Kim Wilde is the dazzling chart-topper whose sultry blonde looks and shimmering sexuality have proclaimed her the Bardot of pop. Fans see her as the ideal woman, but she pours scorn on comparisons with the French sex symbol.
"Bardot is a natural beauty and I am not," insists the 26-year-old singer who recently hit the charts with You Keep Me Hangin' On. A months after leaving college she zoomed to stardom with her first single, Kids in America, written by her father, 50s rock idol Marty Wilde, and brother Rick. Hit followed hit, along with albums like Catch As Catch Can. She was mobbed and feted. Her concerts were sell-outs. But, just as quickly, it was over and for four years her recording career languished in the doldrums.

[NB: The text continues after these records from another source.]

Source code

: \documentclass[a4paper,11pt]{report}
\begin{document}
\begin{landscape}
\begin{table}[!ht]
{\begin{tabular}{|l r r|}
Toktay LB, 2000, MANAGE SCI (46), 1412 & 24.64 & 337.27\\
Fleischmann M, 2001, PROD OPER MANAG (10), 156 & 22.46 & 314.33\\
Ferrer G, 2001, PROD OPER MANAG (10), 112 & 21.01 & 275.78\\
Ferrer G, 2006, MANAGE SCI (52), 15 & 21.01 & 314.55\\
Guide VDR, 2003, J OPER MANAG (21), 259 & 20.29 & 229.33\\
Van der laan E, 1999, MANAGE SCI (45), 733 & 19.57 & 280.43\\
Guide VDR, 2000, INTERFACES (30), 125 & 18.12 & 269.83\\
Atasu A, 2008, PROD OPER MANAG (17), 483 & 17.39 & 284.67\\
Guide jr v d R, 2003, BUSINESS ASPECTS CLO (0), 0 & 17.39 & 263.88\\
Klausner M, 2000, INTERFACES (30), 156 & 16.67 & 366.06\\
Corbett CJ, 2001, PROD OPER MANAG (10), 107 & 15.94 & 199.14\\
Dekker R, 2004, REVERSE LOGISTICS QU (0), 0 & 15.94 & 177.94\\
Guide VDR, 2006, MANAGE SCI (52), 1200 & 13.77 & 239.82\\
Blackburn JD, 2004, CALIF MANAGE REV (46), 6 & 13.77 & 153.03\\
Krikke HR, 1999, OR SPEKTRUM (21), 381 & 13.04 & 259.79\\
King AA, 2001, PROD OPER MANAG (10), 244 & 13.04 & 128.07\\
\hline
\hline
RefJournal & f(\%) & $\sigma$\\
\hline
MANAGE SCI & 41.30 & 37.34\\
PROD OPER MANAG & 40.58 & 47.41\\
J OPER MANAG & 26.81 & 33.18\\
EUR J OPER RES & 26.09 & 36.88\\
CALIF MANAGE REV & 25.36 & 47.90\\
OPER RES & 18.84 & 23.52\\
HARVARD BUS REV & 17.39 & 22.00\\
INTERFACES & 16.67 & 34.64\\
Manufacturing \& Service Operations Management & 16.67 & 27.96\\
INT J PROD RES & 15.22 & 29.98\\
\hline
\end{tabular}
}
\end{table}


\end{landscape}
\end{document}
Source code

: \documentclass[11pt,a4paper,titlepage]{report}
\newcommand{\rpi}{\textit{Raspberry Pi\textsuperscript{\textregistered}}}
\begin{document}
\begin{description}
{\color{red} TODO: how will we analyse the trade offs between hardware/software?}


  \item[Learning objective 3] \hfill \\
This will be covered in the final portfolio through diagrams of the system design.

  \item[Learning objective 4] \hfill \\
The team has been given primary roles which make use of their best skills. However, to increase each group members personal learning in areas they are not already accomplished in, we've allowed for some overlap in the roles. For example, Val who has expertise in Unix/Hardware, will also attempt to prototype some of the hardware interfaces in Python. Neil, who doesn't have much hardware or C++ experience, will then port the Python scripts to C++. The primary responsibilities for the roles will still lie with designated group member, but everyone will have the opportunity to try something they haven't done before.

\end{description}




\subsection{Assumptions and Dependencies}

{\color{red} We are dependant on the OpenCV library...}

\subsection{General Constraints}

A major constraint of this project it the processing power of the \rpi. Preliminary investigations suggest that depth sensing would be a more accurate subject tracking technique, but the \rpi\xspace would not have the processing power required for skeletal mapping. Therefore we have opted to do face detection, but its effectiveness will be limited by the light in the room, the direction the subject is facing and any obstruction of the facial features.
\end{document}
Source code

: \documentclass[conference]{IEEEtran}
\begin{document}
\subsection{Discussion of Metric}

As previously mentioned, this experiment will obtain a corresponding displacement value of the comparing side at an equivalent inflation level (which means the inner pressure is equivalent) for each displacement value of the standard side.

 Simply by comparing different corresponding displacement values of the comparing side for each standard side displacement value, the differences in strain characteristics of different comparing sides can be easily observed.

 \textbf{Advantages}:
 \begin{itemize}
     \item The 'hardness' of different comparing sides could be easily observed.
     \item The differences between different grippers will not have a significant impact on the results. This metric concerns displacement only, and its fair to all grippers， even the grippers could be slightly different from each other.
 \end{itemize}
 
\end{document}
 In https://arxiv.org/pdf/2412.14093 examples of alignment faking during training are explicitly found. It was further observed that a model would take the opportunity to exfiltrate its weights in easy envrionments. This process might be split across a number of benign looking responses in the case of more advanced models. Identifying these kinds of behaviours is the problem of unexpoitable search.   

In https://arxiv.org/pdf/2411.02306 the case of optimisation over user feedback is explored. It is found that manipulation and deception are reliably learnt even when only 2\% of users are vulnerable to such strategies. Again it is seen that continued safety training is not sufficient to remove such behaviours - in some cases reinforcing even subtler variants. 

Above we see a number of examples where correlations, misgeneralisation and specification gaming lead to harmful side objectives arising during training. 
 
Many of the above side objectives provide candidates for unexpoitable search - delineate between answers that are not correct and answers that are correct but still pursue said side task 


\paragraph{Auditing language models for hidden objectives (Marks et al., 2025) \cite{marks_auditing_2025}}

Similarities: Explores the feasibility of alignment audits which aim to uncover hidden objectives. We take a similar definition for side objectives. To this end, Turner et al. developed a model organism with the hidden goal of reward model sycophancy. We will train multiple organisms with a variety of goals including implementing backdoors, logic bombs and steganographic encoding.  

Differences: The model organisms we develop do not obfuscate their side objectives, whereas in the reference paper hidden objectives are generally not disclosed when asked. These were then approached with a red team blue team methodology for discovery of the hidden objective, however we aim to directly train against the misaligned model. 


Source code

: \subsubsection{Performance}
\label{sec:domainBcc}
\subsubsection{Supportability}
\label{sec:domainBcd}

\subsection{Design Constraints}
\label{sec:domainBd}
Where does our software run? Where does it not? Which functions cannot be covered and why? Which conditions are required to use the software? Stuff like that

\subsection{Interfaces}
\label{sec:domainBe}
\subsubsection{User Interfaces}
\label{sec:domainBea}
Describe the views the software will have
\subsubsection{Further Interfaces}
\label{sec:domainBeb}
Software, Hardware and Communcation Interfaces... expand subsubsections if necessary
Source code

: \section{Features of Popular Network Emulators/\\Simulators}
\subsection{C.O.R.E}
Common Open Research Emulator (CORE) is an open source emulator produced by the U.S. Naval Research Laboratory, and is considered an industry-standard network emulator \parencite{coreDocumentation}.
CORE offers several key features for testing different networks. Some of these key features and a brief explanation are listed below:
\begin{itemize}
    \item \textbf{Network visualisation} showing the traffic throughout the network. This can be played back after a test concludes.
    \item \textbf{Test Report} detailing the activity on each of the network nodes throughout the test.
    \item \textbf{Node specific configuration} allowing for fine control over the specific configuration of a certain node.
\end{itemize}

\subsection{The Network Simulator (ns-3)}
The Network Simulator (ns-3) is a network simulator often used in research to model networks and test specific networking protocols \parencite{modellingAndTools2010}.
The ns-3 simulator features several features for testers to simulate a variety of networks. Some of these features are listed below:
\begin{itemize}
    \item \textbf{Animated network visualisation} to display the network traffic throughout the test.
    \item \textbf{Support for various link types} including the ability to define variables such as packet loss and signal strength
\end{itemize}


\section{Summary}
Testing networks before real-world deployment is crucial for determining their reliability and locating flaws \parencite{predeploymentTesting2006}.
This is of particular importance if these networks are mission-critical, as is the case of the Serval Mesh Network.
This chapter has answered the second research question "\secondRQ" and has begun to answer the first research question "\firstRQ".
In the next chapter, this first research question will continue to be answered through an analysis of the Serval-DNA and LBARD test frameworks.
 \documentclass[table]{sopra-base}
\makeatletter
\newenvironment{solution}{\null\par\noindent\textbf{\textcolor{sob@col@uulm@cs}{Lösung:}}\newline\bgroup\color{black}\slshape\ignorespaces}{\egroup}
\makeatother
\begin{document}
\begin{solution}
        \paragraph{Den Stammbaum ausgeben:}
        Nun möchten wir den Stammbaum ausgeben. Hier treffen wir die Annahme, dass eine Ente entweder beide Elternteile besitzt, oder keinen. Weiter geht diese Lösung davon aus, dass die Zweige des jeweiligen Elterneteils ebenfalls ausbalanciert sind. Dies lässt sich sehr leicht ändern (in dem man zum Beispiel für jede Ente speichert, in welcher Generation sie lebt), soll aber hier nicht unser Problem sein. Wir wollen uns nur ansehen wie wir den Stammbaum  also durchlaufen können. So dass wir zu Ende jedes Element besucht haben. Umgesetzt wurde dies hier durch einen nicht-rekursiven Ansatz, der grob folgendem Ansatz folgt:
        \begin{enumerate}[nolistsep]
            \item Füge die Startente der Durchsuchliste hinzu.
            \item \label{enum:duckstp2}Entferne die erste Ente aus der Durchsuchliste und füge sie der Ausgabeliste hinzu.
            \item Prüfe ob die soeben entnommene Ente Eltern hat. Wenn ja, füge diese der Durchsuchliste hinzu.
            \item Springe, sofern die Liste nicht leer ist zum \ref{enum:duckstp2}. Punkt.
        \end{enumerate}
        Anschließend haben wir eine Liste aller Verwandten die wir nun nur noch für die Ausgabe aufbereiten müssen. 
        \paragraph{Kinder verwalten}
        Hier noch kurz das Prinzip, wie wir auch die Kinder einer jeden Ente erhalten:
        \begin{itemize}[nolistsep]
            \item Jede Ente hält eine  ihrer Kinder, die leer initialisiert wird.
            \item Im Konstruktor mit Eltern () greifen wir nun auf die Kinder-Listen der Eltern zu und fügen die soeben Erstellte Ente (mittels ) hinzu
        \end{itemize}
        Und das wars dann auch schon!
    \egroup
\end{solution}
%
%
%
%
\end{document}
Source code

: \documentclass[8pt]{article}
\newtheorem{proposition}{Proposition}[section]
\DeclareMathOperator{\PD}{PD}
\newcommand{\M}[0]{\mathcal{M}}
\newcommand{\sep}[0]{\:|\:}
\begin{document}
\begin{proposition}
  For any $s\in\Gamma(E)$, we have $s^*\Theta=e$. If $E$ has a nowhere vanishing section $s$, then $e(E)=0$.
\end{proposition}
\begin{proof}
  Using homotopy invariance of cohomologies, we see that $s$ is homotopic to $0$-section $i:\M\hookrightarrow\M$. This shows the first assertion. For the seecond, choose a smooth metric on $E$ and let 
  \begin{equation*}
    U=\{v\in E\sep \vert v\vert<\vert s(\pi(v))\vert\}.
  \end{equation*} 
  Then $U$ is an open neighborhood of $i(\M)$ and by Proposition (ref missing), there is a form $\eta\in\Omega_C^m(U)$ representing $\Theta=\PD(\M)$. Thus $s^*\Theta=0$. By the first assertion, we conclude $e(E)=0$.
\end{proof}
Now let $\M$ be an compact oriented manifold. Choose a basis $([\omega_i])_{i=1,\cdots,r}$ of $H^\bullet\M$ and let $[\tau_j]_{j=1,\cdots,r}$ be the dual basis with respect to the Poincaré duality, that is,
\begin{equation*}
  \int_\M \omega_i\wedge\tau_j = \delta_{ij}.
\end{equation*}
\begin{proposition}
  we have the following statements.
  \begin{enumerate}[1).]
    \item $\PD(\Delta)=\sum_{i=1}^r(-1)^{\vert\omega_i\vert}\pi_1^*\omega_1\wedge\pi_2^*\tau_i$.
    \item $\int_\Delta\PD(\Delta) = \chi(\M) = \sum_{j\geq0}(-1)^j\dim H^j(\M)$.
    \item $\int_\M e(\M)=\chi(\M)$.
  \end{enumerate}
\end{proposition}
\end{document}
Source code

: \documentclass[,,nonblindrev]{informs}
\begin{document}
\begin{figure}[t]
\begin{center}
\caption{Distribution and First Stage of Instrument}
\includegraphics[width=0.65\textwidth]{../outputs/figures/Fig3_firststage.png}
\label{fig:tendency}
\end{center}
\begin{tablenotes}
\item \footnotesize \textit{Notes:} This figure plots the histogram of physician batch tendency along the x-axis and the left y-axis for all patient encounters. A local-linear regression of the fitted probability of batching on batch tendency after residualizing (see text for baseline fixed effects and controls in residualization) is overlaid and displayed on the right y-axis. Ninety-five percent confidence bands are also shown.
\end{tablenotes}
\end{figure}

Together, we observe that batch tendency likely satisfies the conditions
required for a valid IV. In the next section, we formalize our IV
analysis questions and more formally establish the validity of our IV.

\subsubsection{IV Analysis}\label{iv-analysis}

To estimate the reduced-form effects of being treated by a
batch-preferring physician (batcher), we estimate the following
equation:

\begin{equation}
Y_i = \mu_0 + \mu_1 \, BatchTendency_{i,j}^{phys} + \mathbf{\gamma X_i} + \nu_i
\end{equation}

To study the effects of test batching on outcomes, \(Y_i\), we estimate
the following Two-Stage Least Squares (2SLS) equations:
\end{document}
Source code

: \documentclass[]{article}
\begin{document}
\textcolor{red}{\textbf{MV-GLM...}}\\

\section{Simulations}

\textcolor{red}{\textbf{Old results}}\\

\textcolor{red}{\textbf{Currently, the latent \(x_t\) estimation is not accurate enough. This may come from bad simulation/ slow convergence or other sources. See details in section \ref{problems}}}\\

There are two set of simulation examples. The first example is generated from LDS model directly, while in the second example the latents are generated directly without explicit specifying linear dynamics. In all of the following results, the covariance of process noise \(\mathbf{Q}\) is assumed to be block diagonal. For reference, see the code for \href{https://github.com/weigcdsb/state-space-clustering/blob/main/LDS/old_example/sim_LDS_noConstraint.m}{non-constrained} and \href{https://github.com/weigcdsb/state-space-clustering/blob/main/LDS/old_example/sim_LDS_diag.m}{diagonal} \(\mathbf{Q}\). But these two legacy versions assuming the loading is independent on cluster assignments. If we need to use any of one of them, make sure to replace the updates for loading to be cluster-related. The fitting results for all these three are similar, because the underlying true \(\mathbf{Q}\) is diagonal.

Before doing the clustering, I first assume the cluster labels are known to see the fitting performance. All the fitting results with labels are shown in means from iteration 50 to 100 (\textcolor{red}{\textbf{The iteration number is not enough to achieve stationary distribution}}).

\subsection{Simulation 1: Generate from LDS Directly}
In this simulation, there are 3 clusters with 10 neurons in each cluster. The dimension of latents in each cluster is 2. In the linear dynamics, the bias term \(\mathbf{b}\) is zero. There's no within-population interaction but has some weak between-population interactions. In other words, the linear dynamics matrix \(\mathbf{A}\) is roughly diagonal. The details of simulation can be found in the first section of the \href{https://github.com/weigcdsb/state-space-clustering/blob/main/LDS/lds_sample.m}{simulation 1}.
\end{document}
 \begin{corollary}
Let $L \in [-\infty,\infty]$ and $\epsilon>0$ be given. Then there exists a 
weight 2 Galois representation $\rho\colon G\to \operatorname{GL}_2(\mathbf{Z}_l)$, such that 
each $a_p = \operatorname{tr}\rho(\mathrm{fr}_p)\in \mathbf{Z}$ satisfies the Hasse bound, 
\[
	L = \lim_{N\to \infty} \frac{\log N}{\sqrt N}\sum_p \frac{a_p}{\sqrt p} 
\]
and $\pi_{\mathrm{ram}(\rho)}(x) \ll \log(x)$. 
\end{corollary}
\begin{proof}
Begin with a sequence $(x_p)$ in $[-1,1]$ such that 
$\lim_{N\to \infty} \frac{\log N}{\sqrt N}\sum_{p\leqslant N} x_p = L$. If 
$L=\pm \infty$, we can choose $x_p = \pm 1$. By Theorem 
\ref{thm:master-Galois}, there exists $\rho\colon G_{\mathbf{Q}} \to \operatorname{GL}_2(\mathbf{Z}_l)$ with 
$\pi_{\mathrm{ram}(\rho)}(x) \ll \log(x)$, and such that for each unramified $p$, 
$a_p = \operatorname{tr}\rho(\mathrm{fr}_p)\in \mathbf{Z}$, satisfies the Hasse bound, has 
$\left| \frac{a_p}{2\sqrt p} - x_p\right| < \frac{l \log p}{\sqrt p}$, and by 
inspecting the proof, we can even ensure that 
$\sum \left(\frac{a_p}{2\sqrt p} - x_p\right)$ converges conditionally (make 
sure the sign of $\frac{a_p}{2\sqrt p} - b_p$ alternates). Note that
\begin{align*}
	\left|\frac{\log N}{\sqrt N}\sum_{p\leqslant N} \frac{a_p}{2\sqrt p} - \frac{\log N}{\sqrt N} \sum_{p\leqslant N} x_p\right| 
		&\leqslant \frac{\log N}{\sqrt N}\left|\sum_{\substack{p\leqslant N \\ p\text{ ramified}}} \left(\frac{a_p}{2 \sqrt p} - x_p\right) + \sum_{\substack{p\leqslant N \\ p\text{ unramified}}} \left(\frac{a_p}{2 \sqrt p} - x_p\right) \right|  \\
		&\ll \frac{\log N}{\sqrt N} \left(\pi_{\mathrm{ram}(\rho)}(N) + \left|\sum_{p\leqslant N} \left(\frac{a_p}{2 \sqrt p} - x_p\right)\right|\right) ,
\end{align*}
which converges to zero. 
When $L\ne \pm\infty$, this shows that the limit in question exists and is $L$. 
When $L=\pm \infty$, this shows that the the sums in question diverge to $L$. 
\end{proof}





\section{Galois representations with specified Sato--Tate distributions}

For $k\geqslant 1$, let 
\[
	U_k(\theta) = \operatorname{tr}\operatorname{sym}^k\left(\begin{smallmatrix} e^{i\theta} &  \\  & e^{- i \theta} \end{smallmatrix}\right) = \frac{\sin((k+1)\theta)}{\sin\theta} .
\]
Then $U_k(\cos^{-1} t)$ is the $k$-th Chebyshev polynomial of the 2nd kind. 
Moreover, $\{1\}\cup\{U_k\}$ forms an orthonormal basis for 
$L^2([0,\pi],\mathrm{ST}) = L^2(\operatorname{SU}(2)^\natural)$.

Then a sort of miracle happened. Just before Christmas she recorded the Supreme's hit, You Keep Me Hangin' On. An album followed entitled Another Step. Next month she releases the album's title track as a single. She is sifting through film offers, appearing live at British venues like the Wembley Arena, and this year is touring Europe, Japan, Australia and the US.
Kim is right back on top again. "Something very positive came out of the dip in my fortunes," she claims. "I've stopped taking myself so seriously. When my records stopped selling here I became involved with EST (Ernhard Seminars Training, a cult using brainwashing methods). "I knew the whole thing was going to be scary, but I came out of it much stronger. I used to be sensitive about a lot of things. Now I don't really care any more."
Two other factors have contributed to the reformed Kim Wilde: a dynamic self-respect stemming from her new role as a songwriter, and the support of her family.